Deru mesin “jek” dari aktivitas Penambangan Emas Tanpa Izin (PETI) kembali menggetarkan aliran Sungai Batang Kampar di wilayah Kapur IX. Aktivitas ilegal yang mencemari lingkungan ini berlangsung terang-terangan dan nyaris tanpa hambatan, seolah menantang hukum dan menunjukkan bahwa pelaku seakan kebal terhadap jerat pidana.
Penampung hasil tambang dan diduga pemasok investor PETI Ilegal dari Kalimantan.
Padahal, kegiatan tersebut tidak hanya merusak lingkungan, tapi juga diduga kuat melibatkan jaringan adanya praktik suap kepada oknum aparat penegak hukum (APH).
Dugaan Praktik Setoran dan Oknum Terlibat
Para pelaku terjerat pasal 158 juncto pasal 35 Undang-undang Nomor 3 tahun 2020 tentang Perubahan atas Undang-undang nomor 4 Tahun 2009 tentang Pertambangan Mineral dan Batu Bara.

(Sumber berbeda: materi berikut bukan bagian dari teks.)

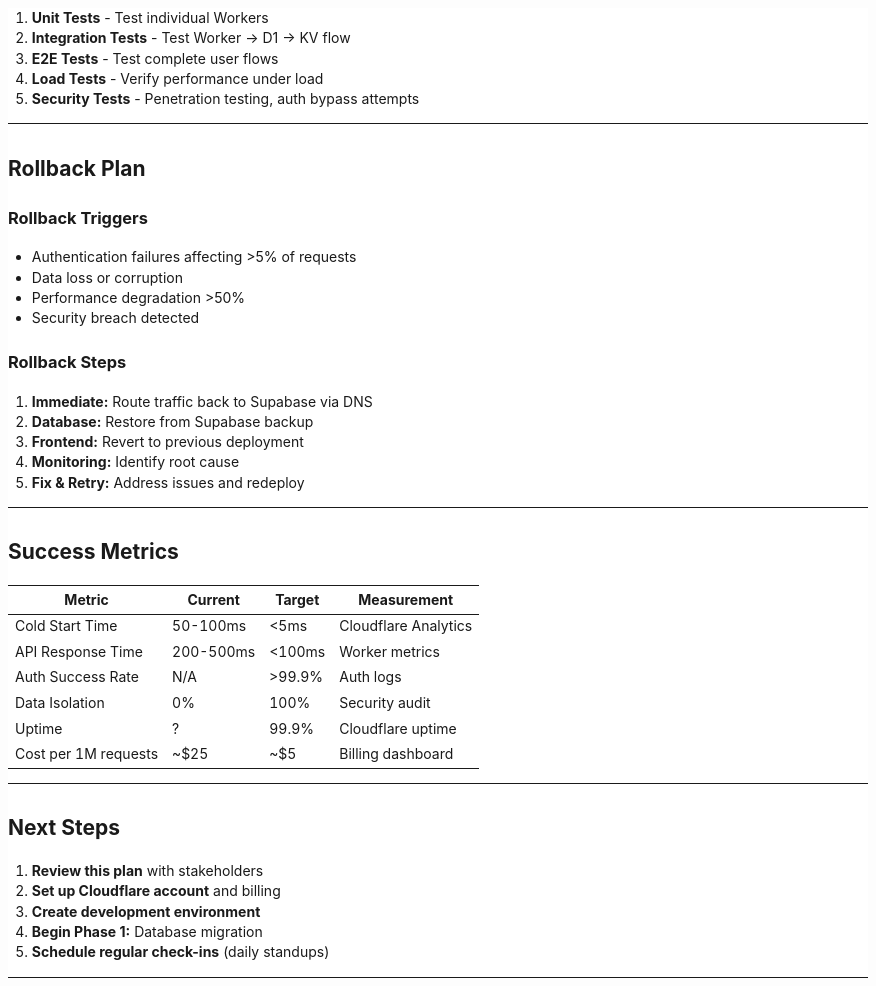 1. **Unit Tests** - Test individual Workers
2. **Integration Tests** - Test Worker → D1 → KV flow
3. **E2E Tests** - Test complete user flows
4. **Load Tests** - Verify performance under load
5. **Security Tests** - Penetration testing, auth bypass attempts

---

## Rollback Plan

### Rollback Triggers

- Authentication failures affecting >5% of requests
- Data loss or corruption
- Performance degradation >50%
- Security breach detected

### Rollback Steps

1. **Immediate:** Route traffic back to Supabase via DNS
2. **Database:** Restore from Supabase backup
3. **Frontend:** Revert to previous deployment
4. **Monitoring:** Identify root cause
5. **Fix & Retry:** Address issues and redeploy

---

## Success Metrics

| Metric | Current | Target | Measurement |
|--------|---------|--------|-------------|
| Cold Start Time | 50-100ms | <5ms | Cloudflare Analytics |
| API Response Time | 200-500ms | <100ms | Worker metrics |
| Auth Success Rate | N/A | >99.9% | Auth logs |
| Data Isolation | 0% | 100% | Security audit |
| Uptime | ? | 99.9% | Cloudflare uptime |
| Cost per 1M requests | ~$25 | ~$5 | Billing dashboard |

---

## Next Steps

1. **Review this plan** with stakeholders
2. **Set up Cloudflare account** and billing
3. **Create development environment**
4. **Begin Phase 1:** Database migration
5. **Schedule regular check-ins** (daily standups)

---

“Ancaman pidananya 5 tahun penjara.
Masyarakat berkomitmen dan konsisten mendukung penuh misi Asta Cita Presiden Republik Indonesia guna mewujudkan misi bersama Indonesia Maju, Menuju Indonesia Emas 2045
Salah seorang warga setempat saat ditemui Tim media, mengungkapkan kekesalan nya dan bertanya-tanya, kenapa aktivitas PETI Ilegal yang diduga ilegal bisa dengan bebas tanpa ada penindakan?

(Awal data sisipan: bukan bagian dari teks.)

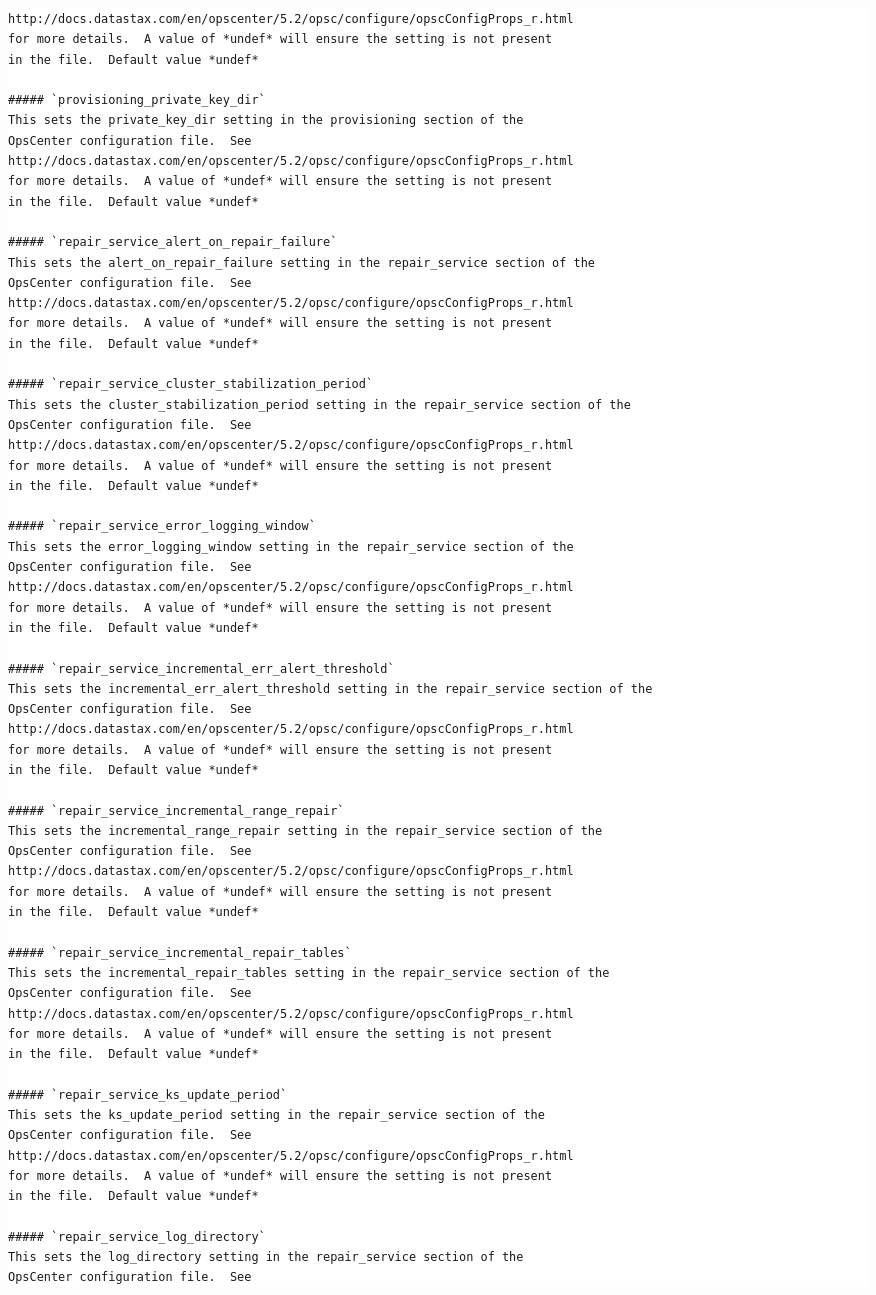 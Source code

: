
 ```ERROR 17:49:12 Error in ThreadPoolExecutor
http://docs.datastax.com/en/opscenter/5.2/opsc/configure/opscConfigProps_r.html
for more details.  A value of *undef* will ensure the setting is not present
in the file.  Default value *undef*

##### `provisioning_private_key_dir`
This sets the private_key_dir setting in the provisioning section of the
OpsCenter configuration file.  See
http://docs.datastax.com/en/opscenter/5.2/opsc/configure/opscConfigProps_r.html
for more details.  A value of *undef* will ensure the setting is not present
in the file.  Default value *undef*

##### `repair_service_alert_on_repair_failure`
This sets the alert_on_repair_failure setting in the repair_service section of the
OpsCenter configuration file.  See
http://docs.datastax.com/en/opscenter/5.2/opsc/configure/opscConfigProps_r.html
for more details.  A value of *undef* will ensure the setting is not present
in the file.  Default value *undef*

##### `repair_service_cluster_stabilization_period`
This sets the cluster_stabilization_period setting in the repair_service section of the
OpsCenter configuration file.  See
http://docs.datastax.com/en/opscenter/5.2/opsc/configure/opscConfigProps_r.html
for more details.  A value of *undef* will ensure the setting is not present
in the file.  Default value *undef*

##### `repair_service_error_logging_window`
This sets the error_logging_window setting in the repair_service section of the
OpsCenter configuration file.  See
http://docs.datastax.com/en/opscenter/5.2/opsc/configure/opscConfigProps_r.html
for more details.  A value of *undef* will ensure the setting is not present
in the file.  Default value *undef*

##### `repair_service_incremental_err_alert_threshold`
This sets the incremental_err_alert_threshold setting in the repair_service section of the
OpsCenter configuration file.  See
http://docs.datastax.com/en/opscenter/5.2/opsc/configure/opscConfigProps_r.html
for more details.  A value of *undef* will ensure the setting is not present
in the file.  Default value *undef*

##### `repair_service_incremental_range_repair`
This sets the incremental_range_repair setting in the repair_service section of the
OpsCenter configuration file.  See
http://docs.datastax.com/en/opscenter/5.2/opsc/configure/opscConfigProps_r.html
for more details.  A value of *undef* will ensure the setting is not present
in the file.  Default value *undef*

##### `repair_service_incremental_repair_tables`
This sets the incremental_repair_tables setting in the repair_service section of the
OpsCenter configuration file.  See
http://docs.datastax.com/en/opscenter/5.2/opsc/configure/opscConfigProps_r.html
for more details.  A value of *undef* will ensure the setting is not present
in the file.  Default value *undef*

##### `repair_service_ks_update_period`
This sets the ks_update_period setting in the repair_service section of the
OpsCenter configuration file.  See
http://docs.datastax.com/en/opscenter/5.2/opsc/configure/opscConfigProps_r.html
for more details.  A value of *undef* will ensure the setting is not present
in the file.  Default value *undef*

##### `repair_service_log_directory`
This sets the log_directory setting in the repair_service section of the
OpsCenter configuration file.  See
```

“Kalau ini tidak dihentikan, Sungai Batang Kampar akan mati. Ironisnya, semua tahu aktivitas ini, tapi Hukum tidak berjalan, seolah ada kekuatan besar yang melindungi mereka,” ungkap dengan nada kesal, yang namanya enggan di Publikasikan.

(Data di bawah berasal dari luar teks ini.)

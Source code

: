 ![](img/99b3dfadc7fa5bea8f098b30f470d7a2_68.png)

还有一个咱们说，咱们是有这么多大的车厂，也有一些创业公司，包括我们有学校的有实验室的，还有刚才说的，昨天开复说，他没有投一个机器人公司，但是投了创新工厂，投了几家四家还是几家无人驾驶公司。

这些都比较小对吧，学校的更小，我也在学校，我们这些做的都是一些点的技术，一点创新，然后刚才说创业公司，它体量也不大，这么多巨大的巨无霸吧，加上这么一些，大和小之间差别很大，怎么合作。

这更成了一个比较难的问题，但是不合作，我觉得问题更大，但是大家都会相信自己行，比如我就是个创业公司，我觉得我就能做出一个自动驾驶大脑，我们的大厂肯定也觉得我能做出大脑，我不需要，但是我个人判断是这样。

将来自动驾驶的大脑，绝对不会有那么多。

Masyarakat mencurigai diduga adanya bekingan dari Oknum tertentu yang membuat tambang Emas Ilegal terkesan kebal Hukum. Dugaan itu semakin menguat lantaran PETI di kawasan ini sudah berlangsung tanpa tindakan berarti, meski Presiden Republik Indonesi berulang kali mengeluarkan Instruksi pemberantasan PETI tersebut.
“Mereka seperti sengaja memamerkan bahwa hukum tidak berlaku bagi mereka. Ini bukan daratan, ini sungai, sumber kehidupan warga,” ujar seorang pemerhati lingkungan lokal yang meminta namanya dirahasiakan.
Indikasi Mafia Masuk dalam Jaringan PETI
Investigasi media mengungkap bahwa bahan bakar minyak (BBM) bersubsidi jenis solar, yang digunakan untuk mengoperasikan mesin-mesin tambang di atas lanting (rakit tambang), dipasok oleh seorang mafia BBM ilegal. Sosok ini tidak hanya sebagai pemasok, tetapi juga disebut sebagai pemilik lanting yang beroperasi di wilayah sungai tersebut.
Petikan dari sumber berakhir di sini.